What needs to be done:
Produce all the records again exactly as they stand.

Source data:

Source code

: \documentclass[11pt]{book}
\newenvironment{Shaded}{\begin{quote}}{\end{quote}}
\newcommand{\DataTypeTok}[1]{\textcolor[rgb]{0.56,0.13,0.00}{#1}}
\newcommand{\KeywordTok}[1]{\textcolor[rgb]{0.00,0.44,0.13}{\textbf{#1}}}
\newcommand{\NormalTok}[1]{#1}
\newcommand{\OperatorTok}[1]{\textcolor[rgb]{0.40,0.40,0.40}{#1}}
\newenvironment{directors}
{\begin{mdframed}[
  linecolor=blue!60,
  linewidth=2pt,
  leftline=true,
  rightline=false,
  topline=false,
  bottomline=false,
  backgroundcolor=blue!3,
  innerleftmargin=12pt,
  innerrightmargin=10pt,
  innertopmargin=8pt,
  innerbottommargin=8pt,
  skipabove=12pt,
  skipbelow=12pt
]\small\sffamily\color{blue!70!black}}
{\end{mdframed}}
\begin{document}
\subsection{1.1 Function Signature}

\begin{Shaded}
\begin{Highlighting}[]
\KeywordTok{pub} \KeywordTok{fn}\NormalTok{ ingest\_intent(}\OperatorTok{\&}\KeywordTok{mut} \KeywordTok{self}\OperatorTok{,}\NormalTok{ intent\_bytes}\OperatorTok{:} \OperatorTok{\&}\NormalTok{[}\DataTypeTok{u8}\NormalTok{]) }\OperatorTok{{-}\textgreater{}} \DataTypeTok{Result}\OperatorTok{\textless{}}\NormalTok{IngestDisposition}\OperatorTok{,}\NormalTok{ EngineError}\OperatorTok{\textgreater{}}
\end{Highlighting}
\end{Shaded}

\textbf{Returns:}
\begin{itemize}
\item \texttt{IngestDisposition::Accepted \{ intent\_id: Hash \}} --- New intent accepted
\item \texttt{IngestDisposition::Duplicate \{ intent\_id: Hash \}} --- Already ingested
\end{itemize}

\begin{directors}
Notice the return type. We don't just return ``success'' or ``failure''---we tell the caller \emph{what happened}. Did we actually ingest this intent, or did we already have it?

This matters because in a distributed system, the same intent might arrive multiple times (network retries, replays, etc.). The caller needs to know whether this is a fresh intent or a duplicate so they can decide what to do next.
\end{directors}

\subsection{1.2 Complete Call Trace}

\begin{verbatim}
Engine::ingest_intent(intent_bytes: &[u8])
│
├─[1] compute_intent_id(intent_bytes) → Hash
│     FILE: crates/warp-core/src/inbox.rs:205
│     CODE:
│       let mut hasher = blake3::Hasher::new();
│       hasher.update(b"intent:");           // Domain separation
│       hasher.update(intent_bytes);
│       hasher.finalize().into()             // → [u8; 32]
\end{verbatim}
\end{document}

Solution to this problem:
Source code

: \documentclass[11pt]{book}
\newenvironment{Shaded}{\begin{quote}}{\end{quote}}
\newcommand{\DataTypeTok}[1]{\textcolor[rgb]{0.56,0.13,0.00}{#1}}
\newcommand{\KeywordTok}[1]{\textcolor[rgb]{0.00,0.44,0.13}{\textbf{#1}}}
\newcommand{\NormalTok}[1]{#1}
\newcommand{\OperatorTok}[1]{\textcolor[rgb]{0.40,0.40,0.40}{#1}}
\newenvironment{directors}
{\begin{mdframed}[
  linecolor=blue!60,
  linewidth=2pt,
  leftline=true,
  rightline=false,
  topline=false,
  bottomline=false,
  backgroundcolor=blue!3,
  innerleftmargin=12pt,
  innerrightmargin=10pt,
  innertopmargin=8pt,
  innerbottommargin=8pt,
  skipabove=12pt,
  skipbelow=12pt
]\small\sffamily\color{blue!70!black}}
{\end{mdframed}}
\begin{document}
\subsection{1.1 Function Signature}

\begin{Shaded}
\begin{Highlighting}[]
\KeywordTok{pub} \KeywordTok{fn}\NormalTok{ ingest\_intent(}\OperatorTok{\&}\KeywordTok{mut} \KeywordTok{self}\OperatorTok{,}\NormalTok{ intent\_bytes}\OperatorTok{:} \OperatorTok{\&}\NormalTok{[}\DataTypeTok{u8}\NormalTok{]) }\OperatorTok{{-}\textgreater{}} \DataTypeTok{Result}\OperatorTok{\textless{}}\NormalTok{IngestDisposition}\OperatorTok{,}\NormalTok{ EngineError}\OperatorTok{\textgreater{}}
\end{Highlighting}
\end{Shaded}

\textbf{Returns:}
\begin{itemize}
\item \texttt{IngestDisposition::Accepted \{ intent\_id: Hash \}} --- New intent accepted
\item \texttt{IngestDisposition::Duplicate \{ intent\_id: Hash \}} --- Already ingested
\end{itemize}

\begin{directors}
Notice the return type. We don't just return ``success'' or ``failure''---we tell the caller \emph{what happened}. Did we actually ingest this intent, or did we already have it?

This matters because in a distributed system, the same intent might arrive multiple times (network retries, replays, etc.). The caller needs to know whether this is a fresh intent or a duplicate so they can decide what to do next.
\end{directors}

\subsection{1.2 Complete Call Trace}

\begin{verbatim}
Engine::ingest_intent(intent_bytes: &[u8])
│
├─[1] compute_intent_id(intent_bytes) → Hash
│     FILE: crates/warp-core/src/inbox.rs:205
│     CODE:
│       let mut hasher = blake3::Hasher::new();
│       hasher.update(b"intent:");           // Domain separation
│       hasher.update(intent_bytes);
│       hasher.finalize().into()             // → [u8; 32]
\end{verbatim}
\end{document}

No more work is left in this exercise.